MX Lab, http://www.mxlab.eu, started to intercept a new trojan distribution campaign by email with the subject “DHL shipment failed to arrive” or “DHL Private delivery services”.
This email is send from the spoofed address “DHL Service <firstname.lastname@example.org>” and has the following body:
Your parcel arrived at the post office on April 22. Our courier was unable to deliver the parcel to your adress.
To receive the parcel you should go to the nearest DHL office and take your mailing label with you.

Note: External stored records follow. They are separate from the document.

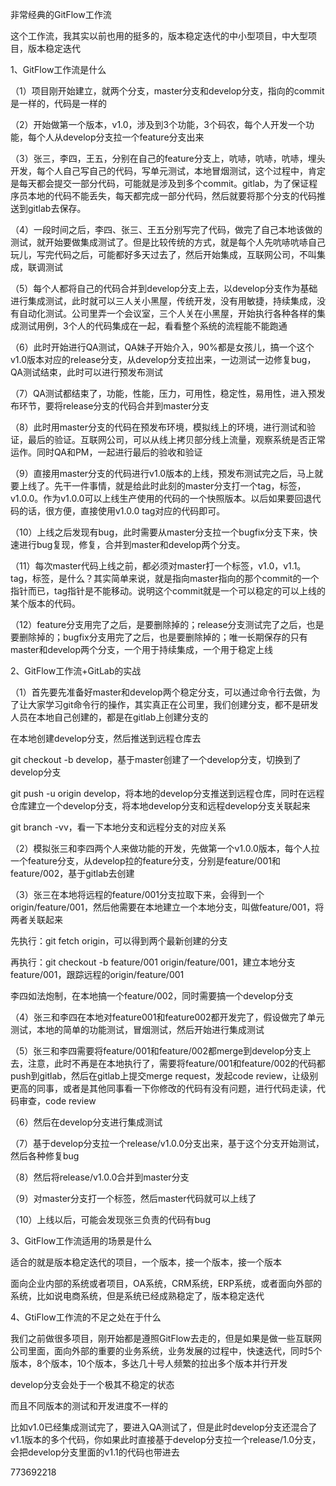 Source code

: 
非常经典的GitFlow工作流

 

这个工作流，我其实以前也用的挺多的，版本稳定迭代的中小型项目，中大型项目，版本稳定迭代

 

1、GitFlow工作流是什么

 

（1）项目刚开始建立，就两个分支，master分支和develop分支，指向的commit是一样的，代码是一样的

 

（2）开始做第一个版本，v1.0，涉及到3个功能，3个码农，每个人开发一个功能，每个人从develop分支拉一个feature分支出来

 

（3）张三，李四，王五，分别在自己的feature分支上，吭哧，吭哧，吭哧，埋头开发，每个人自己写自己的代码，写单元测试，本地冒烟测试，这个过程中，肯定是每天都会提交一部分代码，可能就是涉及到多个commit。gitlab，为了保证程序员本地的代码不能丢失，每天都完成一部分代码，然后就要将那个分支的代码推送到gitlab去保存。

 

（4）一段时间之后，李四、张三、王五分别写完了代码，做完了自己本地该做的测试，就开始要做集成测试了。但是比较传统的方式，就是每个人先吭哧吭哧自己玩儿，写完代码之后，可能都好多天过去了，然后开始集成，互联网公司，不叫集成，联调测试

 

（5）每个人都将自己的代码合并到develop分支上去，以develop分支作为基础进行集成测试，此时就可以三人关小黑屋，传统开发，没有用敏捷，持续集成，没有自动化测试。公司里弄一个会议室，三个人关在小黑屋，开始执行各种各样的集成测试用例，3个人的代码集成在一起，看看整个系统的流程能不能跑通

 

（6）此时开始进行QA测试，QA妹子开始介入，90%都是女孩儿，搞一个这个v1.0版本对应的release分支，从develop分支拉出来，一边测试一边修复bug，QA测试结束，此时可以进行预发布测试

 

（7）QA测试都结束了，功能，性能，压力，可用性，稳定性，易用性，进入预发布环节，要将release分支的代码合并到master分支

 

（8）此时用master分支的代码在预发布环境，模拟线上的环境，进行测试和验证，最后的验证。互联网公司，可以从线上拷贝部分线上流量，观察系统是否正常运作。同时QA和PM，一起进行最后的验收和验证

 

（9）直接用master分支的代码进行v1.0版本的上线，预发布测试完之后，马上就要上线了。先干一件事情，就是给此时此刻的master分支打一个tag，标签，v1.0.0。作为v1.0.0可以上线生产使用的代码的一个快照版本。以后如果要回退代码的话，很方便，直接使用v1.0.0 tag对应的代码即可。

 

（10）上线之后发现有bug，此时需要从master分支拉一个bugfix分支下来，快速进行bug复现，修复，合并到master和develop两个分支。

 

（11）每次master代码上线之前，都必须对master打一个标签，v1.0，v1.1。tag，标签，是什么？其实简单来说，就是指向master指向的那个commit的一个指针而已，tag指针是不能移动。说明这个commit就是一个可以稳定的可以上线的某个版本的代码。

 

（12）feature分支用完了之后，是要删除掉的；release分支测试完了之后，也是要删除掉的；bugfix分支用完了之后，也是要删除掉的；唯一长期保存的只有master和develop两个分支，一个用于持续集成，一个用于稳定上线

 

2、GitFlow工作流+GitLab的实战

 

（1）首先要先准备好master和develop两个稳定分支，可以通过命令行去做，为了让大家学习git命令行的操作，其实真正在公司里，我们创建分支，都不是研发人员在本地自己创建的，都是在gitlab上创建分支的

 

在本地创建develop分支，然后推送到远程仓库去

 

git checkout -b develop，基于master创建了一个develop分支，切换到了develop分支

 

git push -u origin develop，将本地的develop分支推送到远程仓库，同时在远程仓库建立一个develop分支，将本地develop分支和远程develop分支关联起来

 

git branch -vv，看一下本地分支和远程分支的对应关系

 

（2）模拟张三和李四两个人来做功能的开发，先做第一个v1.0.0版本，每个人拉一个feature分支，从develop拉的feature分支，分别是feature/001和feature/002，基于gitlab去创建

 

（3）张三在本地将远程的feature/001分支拉取下来，会得到一个origin/feature/001，然后他需要在本地建立一个本地分支，叫做feature/001，将两者关联起来

 

先执行：git fetch origin，可以得到两个最新创建的分支

再执行：git checkout -b feature/001 origin/feature/001，建立本地分支feature/001，跟踪远程的origin/feature/001

 

李四如法炮制，在本地搞一个feature/002，同时需要搞一个develop分支

 

（4）张三和李四在本地对feature001和feature002都开发完了，假设做完了单元测试，本地的简单的功能测试，冒烟测试，然后开始进行集成测试

 

（5）张三和李四需要将feature/001和feature/002都merge到develop分支上去，注意，此时不再是在本地执行了，需要将feature/001和feature/002的代码都push到gitlab，然后在gitlab上提交merge request，发起code review，让级别更高的同事，或者是其他同事看一下你修改的代码有没有问题，进行代码走读，代码审查，code review

 

（6）然后在develop分支进行集成测试

 

（7）基于develop分支拉一个release/v1.0.0分支出来，基于这个分支开始测试，然后各种修复bug

 

（8）然后将release/v1.0.0合并到master分支

 

（9）对master分支打一个标签，然后master代码就可以上线了

 

（10）上线以后，可能会发现张三负责的代码有bug

 

3、GitFlow工作流适用的场景是什么

 

适合的就是版本稳定迭代的项目，一个版本，接一个版本，接一个版本

 

面向企业内部的系统或者项目，OA系统，CRM系统，ERP系统，或者面向外部的系统，比如说电商系统，但是系统已经成熟稳定了，版本稳定迭代

 

4、GtiFlow工作流的不足之处在于什么

 

我们之前做很多项目，刚开始都是遵照GitFlow去走的，但是如果是做一些互联网公司里面，面向外部的重要的业务系统，业务发展的过程中，快速迭代，同时5个版本，8个版本，10个版本，多达几十号人频繁的拉出多个版本并行开发

 

develop分支会处于一个极其不稳定的状态

 

而且不同版本的测试和开发进度不一样的

 

比如v1.0已经集成测试完了，要进入QA测试了，但是此时develop分支还混合了v1.1版本的多个代码，你如果此时直接基于develop分支拉一个release/1.0分支，会把develop分支里面的v1.1的代码也带进去

 

 

 

 

 

773692218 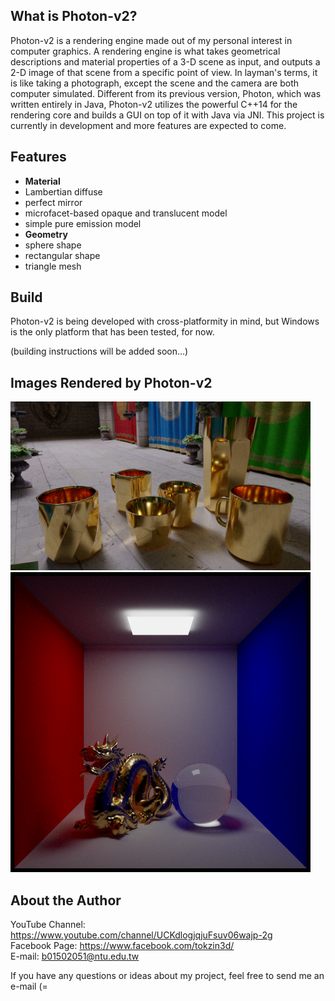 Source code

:## What is Photon-v2?
Photon-v2 is a rendering engine made out of my personal interest in computer graphics. A rendering engine is what takes geometrical descriptions and material properties of a 3-D scene as input, and outputs a 2-D image of that scene from a specific point of view. In layman's terms, it is like taking a photograph, except the scene and the camera are both computer simulated. Different from its previous version, Photon, which was written entirely in Java, Photon-v2 utilizes the powerful C++14 for the rendering core and builds a GUI on top of it with Java via JNI. This project is currently in development and more features are expected to come. <br />

## Features
* **Material**
 * Lambertian diffuse
 * perfect mirror
 * microfacet-based opaque and translucent model
 * simple pure emission model
* **Geometry**
 * sphere shape
 * rectangular shape
 * triangle mesh

## Build
Photon-v2 is being developed with cross-platformity in mind, but Windows is the only platform that has been tested, for now. <br />

(building instructions will be added soon...) <br />

## Images Rendered by Photon-v2
<img src="./gallery/028_sponza gold cups 12800spp.png" alt="Drawing" style="width: 480px;"/>
<img src="./gallery/030_cornell box dragon glass ball 16384spp.png" alt="Drawing" style="width: 480px;"/>

## About the Author
YouTube Channel: https://www.youtube.com/channel/UCKdlogjqjuFsuv06wajp-2g <br />
Facebook Page: https://www.facebook.com/tokzin3d/ <br />
E-mail: b01502051@ntu.edu.tw <br />

If you have any questions or ideas about my project, feel free to send me an e-mail (= <br />

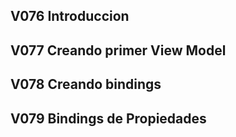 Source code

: 



## V076 Introduccion

## V077 Creando primer View Model

## V078 Creando bindings

## V079 Bindings de Propiedades
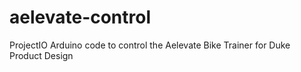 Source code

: # aelevate-control
ProjectIO Arduino code to control the Aelevate Bike Trainer for Duke Product Design
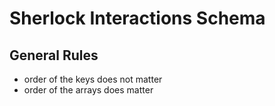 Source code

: # Sherlock Interactions Schema

## General Rules
- order of the keys does not matter
- order of the arrays does matter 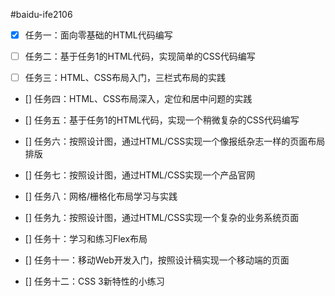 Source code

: #baidu-ife2106

- [x] 任务一：面向零基础的HTML代码编写

- [ ] 任务二：基于任务1的HTML代码，实现简单的CSS代码编写

- [ ] 任务三：HTML、CSS布局入门，三栏式布局的实践

- [] 任务四：HTML、CSS布局深入，定位和居中问题的实践

- [] 任务五：基于任务1的HTML代码，实现一个稍微复杂的CSS代码编写

- [] 任务六：按照设计图，通过HTML/CSS实现一个像报纸杂志一样的页面布局排版

- [] 任务七：按照设计图，通过HTML/CSS实现一个产品官网

- [] 任务八：网格/栅格化布局学习与实践

- [] 任务九：按照设计图，通过HTML/CSS实现一个复杂的业务系统页面

- [] 任务十：学习和练习Flex布局

- [] 任务十一：移动Web开发入门，按照设计稿实现一个移动端的页面

- [] 任务十二：CSS 3新特性的小练习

The mailing label is attached. Please print it and show at the nearest DHL office to receive the parcel.
Thank you for using DHL Service!
Princes Court, 11
Wapping Ln, London,
E1W 2DA,United Kingdom
Toll Free: +44 20 7553 2200
Hours:Open today · 9:00 am 7:00 pm
The attached ZIP file has the name DHL_label_56047.zip and contains the 142 kB large file Label_87698_id_2518023.pdf.exe.
The trojan is known as Trojan.Agent.ED, HEUR/Malware.QVM20.Gen, PE:Malware.XPACK-HIE/Heur!1.9C48, Troj/Zbot-IDQ or TROJ_GEN.F47V0423.
At the time of writing, 6 the 51 AV engines did detect the trojan at Virus Total.